Is there a higher risk of O-ring failures at lower launch temperatures?

In [None]:
# standard library imports
from itertools import combinations

# 3rd party library imports
import matplotlib.pyplot as plt
import numpy as np
import pandas as pd
import pingouin as pg
import scipy.special
import seaborn as sns

sns.set()

In [None]:
df = pd.read_csv('case0401.csv')
df

# Robustness of Assumptions

In [None]:
df.groupby('Launch').describe()                                    

In [None]:
fig, axes = plt.subplots(ncols=2, sharex=True)
sns.histplot(data=df.query('Launch == "Cool"'), x='Incidents', discrete=True, ax=axes[0])
sns.histplot(data=df.query('Launch == "Warm"'), x='Incidents', discrete=True, ax=axes[1])
axes[0].set_ylim(axes[1].get_ylim())
axes[1].set_ylabel(None)
axes[0].set_xlabel('cool')
axes[1].set_xlabel('warm')
axes[1].set_yticklabels([])
fig.supxlabel('Incidents')
fig.tight_layout()

There is extremely strong evidence against the assumption of normality, so a two-sample $t$ test is not appropriate.
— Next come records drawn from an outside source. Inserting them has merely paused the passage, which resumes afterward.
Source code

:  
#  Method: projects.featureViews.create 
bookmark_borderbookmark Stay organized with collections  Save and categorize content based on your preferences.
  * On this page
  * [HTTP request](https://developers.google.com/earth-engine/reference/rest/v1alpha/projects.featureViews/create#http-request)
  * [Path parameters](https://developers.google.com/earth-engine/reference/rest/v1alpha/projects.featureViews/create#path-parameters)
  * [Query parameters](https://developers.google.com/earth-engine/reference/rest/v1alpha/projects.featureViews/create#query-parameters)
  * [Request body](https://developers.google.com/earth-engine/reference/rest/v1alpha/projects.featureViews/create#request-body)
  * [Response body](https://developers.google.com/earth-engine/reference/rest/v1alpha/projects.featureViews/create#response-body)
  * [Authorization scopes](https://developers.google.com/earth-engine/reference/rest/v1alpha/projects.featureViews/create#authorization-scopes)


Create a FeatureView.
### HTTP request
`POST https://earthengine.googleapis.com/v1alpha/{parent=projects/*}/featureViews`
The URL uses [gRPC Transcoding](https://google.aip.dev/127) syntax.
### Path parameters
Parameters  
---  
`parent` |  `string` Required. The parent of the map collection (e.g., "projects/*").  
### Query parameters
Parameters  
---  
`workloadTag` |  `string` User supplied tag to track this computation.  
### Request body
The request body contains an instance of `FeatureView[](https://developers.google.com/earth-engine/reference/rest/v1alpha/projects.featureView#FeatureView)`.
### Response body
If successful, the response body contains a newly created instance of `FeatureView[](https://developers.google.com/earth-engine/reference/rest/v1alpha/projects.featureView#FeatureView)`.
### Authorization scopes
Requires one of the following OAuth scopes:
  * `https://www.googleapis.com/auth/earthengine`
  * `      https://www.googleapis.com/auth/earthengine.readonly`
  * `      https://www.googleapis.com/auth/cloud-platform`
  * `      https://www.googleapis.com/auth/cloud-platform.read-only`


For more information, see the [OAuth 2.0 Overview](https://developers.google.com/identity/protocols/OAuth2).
The large number of ties in the warm sample points to the inadequacy of the Mann Whitney U test.

A permutation test will be performed.  How probable is an outcome as extreme as the one observed?

$
\begin{align}
H_0:  {Distribution}_{cool} &= {Distribution}_{warm} \\
H_a:  {Distribution}_{cool} &\ne {Distribution}_{warm} \\
\end{align}
$

In [None]:
total_combinations = scipy.special.comb(24, 4)

# enumerate the combinations that are as bas as or worse than the observed.
# The cool incidents are (1, 1, 1, 3).  The sum of the bad incidents is 6
num_bad_incidents = len([x for x in combinations(df['Incidents'], 4) if sum(x) >= 6])
p = num_bad_incidents / total_combinations
print(p)

There is strong evidence that the number of O-ring incidents is associated with temperature.  The likelihood of obtaining a result as extreme as observed is small. ($p$-value = 0.0099).